Shares of US casinos continued to slide on Thursday following a crackdown on the enterprise in China earlier this week.
Wynn Global Resorts (WYNN) traded more than 3.7% lower by mid-day, reaching $83.19 (£60.37) per share.
Similarly, shares of the Las Vegas Sands Corp (LVS) were down 3.29% to $36.80 per share.
MGM Resorts (MGM) gained slightly on Thursday, up 0.82% to $40.71 per share.
On Wednesday, Lei Wai Nong, secretary for economy and finance of Macau, China, announced the government is beginning a 45-day consultation with gaming companies to discuss increased regulations and licensure requirements.
The news sent shares of Wynn Macau and Sands China tumbling by 28% each. Meanwhile, the general weakness of tech stocks on the Hang Seng Index helped drag the market lower.
According to a report by Reuters, the move caused investors to cut their losses.
In all, Chinese casino operators lost a total of $18bn in market value following the news. Stateside, operators lost as much as $4bn in market value.
Reliance on casinos
Chinese regulators seem to be growing wary of Macau’s reliance on casinos to power its economy, according to a report by The Northwest Star.
According to Global Edge, the western region in China relies predominantly on its service industry to generate economic growth. These businesses often serve the tourism and gaming industries, with the region being recognized as one of the world's largest gaming centers.
The region has taken steps to eliminate illicit gambling in recent years, the report says.

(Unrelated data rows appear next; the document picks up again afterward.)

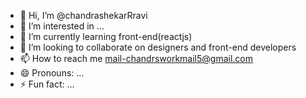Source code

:- 👋 Hi, I’m @chandrashekarRravi
- 👀 I’m interested in ...
- 🌱 I’m currently learning front-end(reactjs)
- 💞️ I’m looking to collaborate on designers and front-end developers
- 📫 How to reach me mail-chandrsworkmail5@gmail.com
- 😄 Pronouns: ...
- ⚡ Fun fact: ...

<!---
chandrashekarRravi/chandrashekarRravi is a ✨ special ✨ repository because its `README.md` (this file) appears on your GitHub profile.
You can click the Preview link to take a look at your changes.
--->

However, regulators remain skeptical about casinos transferring funds across the border.
At the same time, concerns about the spread of the Covid-19 delta variant are alive and well in China. Macau significantly restricted travel and casino operations during 2020, but the company’s revenues remain below 2019 levels even as the vaccination rate rises in the country.
George Choi, an analyst for Citigroup in Hong Kong, told The Northwestern Star that the move could bring about positive results and “positive implications on the six casino operators.”